Extra‐pancreatic action of glibenclamide in man: reduction in vitro of the inhibitory effect of glucagon and epinephrine on the hepatic key glycolytic enzymes phosphofructokinase (PFK) and pyruvate kinase (PK)

Abstract

Human liver slices (surgery biopsies) were preincubated with glucagon or epinephrine for 10 min at 37 degrees C in Krebs-Henseleit solution at pH 7.4, in the absence or presence of glibenclamide, and then homogenized and assayed for phosphofructokinase (PFK) and pyruvate kinase (PK) activity at subsaturating, near physiological, substrate concentrations (suitable for detecting regulatory effects). Preincubation with 10 microM glucagon (n = 7) or 10 microM epinephrine (n = 7) resulted in a reduction of PFK activity of 25% (P less than 0.02) and 29% (P less than 0.05), respectively. Addition of 2 microM glibenclamide in the preincubation mixture reduced the inhibitory effect of glucagon by 99% (P less than 0.05) and that of epinephrine by 70% (P less than 0.01). Likewise, 10 microM glucagon (n = 6) or 10 microM epinephrine (n = 4) reduced PK activity by 40% (P less than 0.01) and 46% (P less than 0.01), respectively. Addition of 2 microM glibenclamide significantly reduced the inhibitory effect of glucagon by 77% (P less than 0.05) and that of epinephrine by 33% (P less than 0.05).
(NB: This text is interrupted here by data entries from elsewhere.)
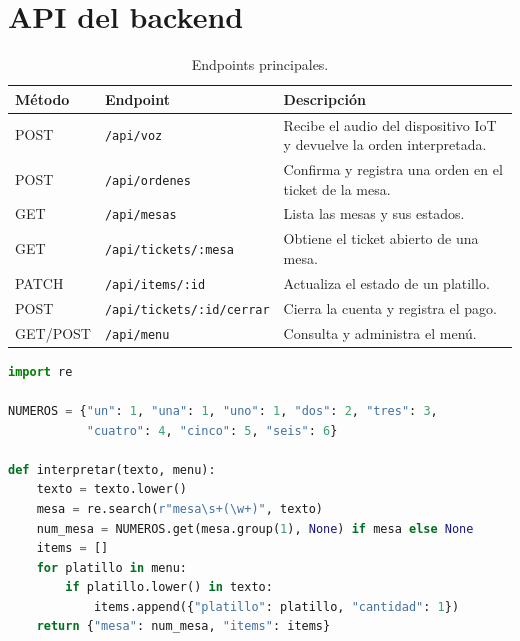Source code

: \documentclass[11pt,letterpaper]{article}
\newcommand{\tabhead}[1]{\textbf{\color{white}#1}}
\newcommand{\encabezado}{\rowcolor{azulprincipal}}
\begin{document}
\section{API del backend}
\begin{table}[h!]
\centering
\begin{tabularx}{\textwidth}{l l X}
\toprule
\encabezado \tabhead{Método} & \tabhead{Endpoint} & \tabhead{Descripción} \\
\midrule
POST & \texttt{/api/voz} & Recibe el audio del dispositivo IoT y devuelve la orden interpretada. \\
POST & \texttt{/api/ordenes} & Confirma y registra una orden en el ticket de la mesa. \\
GET & \texttt{/api/mesas} & Lista las mesas y sus estados. \\
GET & \texttt{/api/tickets/:mesa} & Obtiene el ticket abierto de una mesa. \\
PATCH & \texttt{/api/items/:id} & Actualiza el estado de un platillo. \\
POST & \texttt{/api/tickets/:id/cerrar} & Cierra la cuenta y registra el pago. \\
GET/POST & \texttt{/api/menu} & Consulta y administra el menú. \\
\bottomrule
\end{tabularx}
\caption{Endpoints principales.}
\end{table}

\begin{lstlisting}[language=Python, caption={Ejemplo simplificado del parser de órdenes (Python).}]
import re

NUMEROS = {"un": 1, "una": 1, "uno": 1, "dos": 2, "tres": 3,
           "cuatro": 4, "cinco": 5, "seis": 6}

def interpretar(texto, menu):
    texto = texto.lower()
    mesa = re.search(r"mesa\s+(\w+)", texto)
    num_mesa = NUMEROS.get(mesa.group(1), None) if mesa else None
    items = []
    for platillo in menu:
        if platillo.lower() in texto:
            items.append({"platillo": platillo, "cantidad": 1})
    return {"mesa": num_mesa, "items": items}
\end{lstlisting}

\end{document}
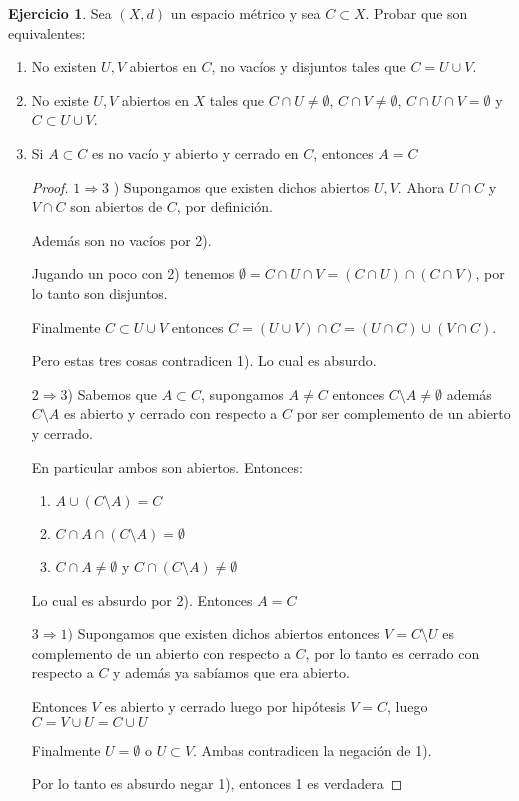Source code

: \documentclass[11pt]{report}
\newcommand{\Ra}{\Rightarrow}
\theoremstyle{definition}
\newtheorem{ej}{Ejercicio}
\begin{document}
\begin{ej}
	Sea $(X,d)$ un espacio métrico y sea $C\subset X$. Probar que son equivalentes:
\begin{enumerate}
	\item No existen $U,V$ abiertos en $C$, no vacíos y disjuntos tales que $C = U \cup V$.
	\item No existe $U,V$ abiertos en $X$ tales que $C \cap U \neq \emptyset$, $C \cap V \neq \emptyset$, $C \cap U \cap V = \emptyset$ y $C \subset U \cup V$.
	\item Si $A \subset C$ es no vacío y abierto y cerrado en $C$, entonces $A = C$

		\begin{proof}
		$1 \Ra 3$ ) Supongamos que existen dichos abiertos $U,V$. Ahora $U \cap C$ y $V \cap C$ son abiertos de $C$, por definición.

Además son no vacíos por 2). 

Jugando un poco con 2) tenemos $\emptyset = C \cap U \cap V = (C \cap U) \cap (C \cap V)$, por lo tanto son disjuntos.

Finalmente $C \subset U \cup V$ entonces $C = (U \cup V ) \cap C = (U \cap C) \cup (V \cap C)$.

Pero estas tres cosas contradicen 1). Lo cual es absurdo.

		$2 \Ra 3$) Sabemos que $A \subset C$, supongamos $A \neq C$ entonces $C \setminus A \neq \emptyset$ además $C \setminus A$ es abierto y cerrado con respecto a $C$ por ser complemento de un abierto y cerrado. 

		En particular ambos son abiertos. Entonces:
		\begin{enumerate}
			\item $A \cup ( C \setminus A ) = C$ 
			\item $C \cap A \cap (C \setminus A) = \emptyset $ 
			\item $C \cap A \neq \emptyset$ y $C \cap (C \setminus A) \neq \emptyset$

		\end{enumerate}		
	Lo cual es absurdo por 2). Entonces $A = C$

$3 \Ra 1)$ Supongamos que existen dichos abiertos entonces $V = C \setminus U $ es complemento de un abierto con respecto a $C$, por lo tanto es cerrado con respecto a $C$ y además ya sabíamos que era abierto.

Entonces $V$ es abierto y cerrado luego por hipótesis $V = C$, luego $C = V \cup U = C \cup U$

Finalmente $U = \emptyset$ o $U \subset V$. Ambas contradicen la negación de 1).

Por lo tanto es absurdo negar 1), entonces 1 es verdadera
		\end{proof}
\end{enumerate}
\end{ej}
\end{document}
In the absence of the hormones, glibenclamide was without effect. Thus, glibenclamide opposes the inhibitory effect of glucagon and epinephrine on two key hepatic glycolytic enzymes. Since the inhibition of key glycolytic enzymes favours gluconeogenesis, the observed action of glibenclamide, if it occurs also in vivo, might reduce the glucagon- and epinephrine-stimulated gluconeogenesis, and could be regarded as an insulin-like action.